▶ [THE DATA]
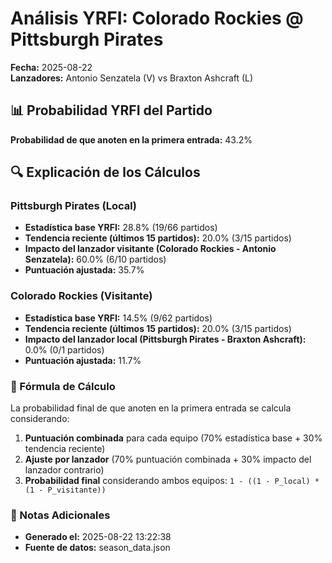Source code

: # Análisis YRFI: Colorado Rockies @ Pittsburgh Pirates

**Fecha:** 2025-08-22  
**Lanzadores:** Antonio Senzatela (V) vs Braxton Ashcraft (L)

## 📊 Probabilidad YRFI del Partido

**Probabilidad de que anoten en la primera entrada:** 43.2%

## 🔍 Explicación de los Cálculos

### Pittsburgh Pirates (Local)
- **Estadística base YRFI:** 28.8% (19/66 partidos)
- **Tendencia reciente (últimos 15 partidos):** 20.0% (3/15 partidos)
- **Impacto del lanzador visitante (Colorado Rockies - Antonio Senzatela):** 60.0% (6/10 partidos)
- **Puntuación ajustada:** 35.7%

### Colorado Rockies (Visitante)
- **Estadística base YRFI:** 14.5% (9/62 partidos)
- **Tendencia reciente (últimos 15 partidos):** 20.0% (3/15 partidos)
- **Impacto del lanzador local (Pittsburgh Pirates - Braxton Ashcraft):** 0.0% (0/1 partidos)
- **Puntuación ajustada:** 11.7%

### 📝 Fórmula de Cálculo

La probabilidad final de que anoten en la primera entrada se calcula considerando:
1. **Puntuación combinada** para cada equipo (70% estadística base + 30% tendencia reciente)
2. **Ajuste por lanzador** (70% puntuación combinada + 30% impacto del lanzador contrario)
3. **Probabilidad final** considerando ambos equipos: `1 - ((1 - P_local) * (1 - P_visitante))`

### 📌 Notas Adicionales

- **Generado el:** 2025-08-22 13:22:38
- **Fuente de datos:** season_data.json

▶ [PROMPT]
All entries should be reproduced exactly; no picture belongs in the result.

▶ [THE ANSWER]
Source code

: # Análisis YRFI: Colorado Rockies @ Pittsburgh Pirates

**Fecha:** 2025-08-22  
**Lanzadores:** Antonio Senzatela (V) vs Braxton Ashcraft (L)

## 📊 Probabilidad YRFI del Partido

**Probabilidad de que anoten en la primera entrada:** 43.2%

## 🔍 Explicación de los Cálculos

### Pittsburgh Pirates (Local)
- **Estadística base YRFI:** 28.8% (19/66 partidos)
- **Tendencia reciente (últimos 15 partidos):** 20.0% (3/15 partidos)
- **Impacto del lanzador visitante (Colorado Rockies - Antonio Senzatela):** 60.0% (6/10 partidos)
- **Puntuación ajustada:** 35.7%

### Colorado Rockies (Visitante)
- **Estadística base YRFI:** 14.5% (9/62 partidos)
- **Tendencia reciente (últimos 15 partidos):** 20.0% (3/15 partidos)
- **Impacto del lanzador local (Pittsburgh Pirates - Braxton Ashcraft):** 0.0% (0/1 partidos)
- **Puntuación ajustada:** 11.7%

### 📝 Fórmula de Cálculo

La probabilidad final de que anoten en la primera entrada se calcula considerando:
1. **Puntuación combinada** para cada equipo (70% estadística base + 30% tendencia reciente)
2. **Ajuste por lanzador** (70% puntuación combinada + 30% impacto del lanzador contrario)
3. **Probabilidad final** considerando ambos equipos: `1 - ((1 - P_local) * (1 - P_visitante))`

### 📌 Notas Adicionales

- **Generado el:** 2025-08-22 13:22:38
- **Fuente de datos:** season_data.json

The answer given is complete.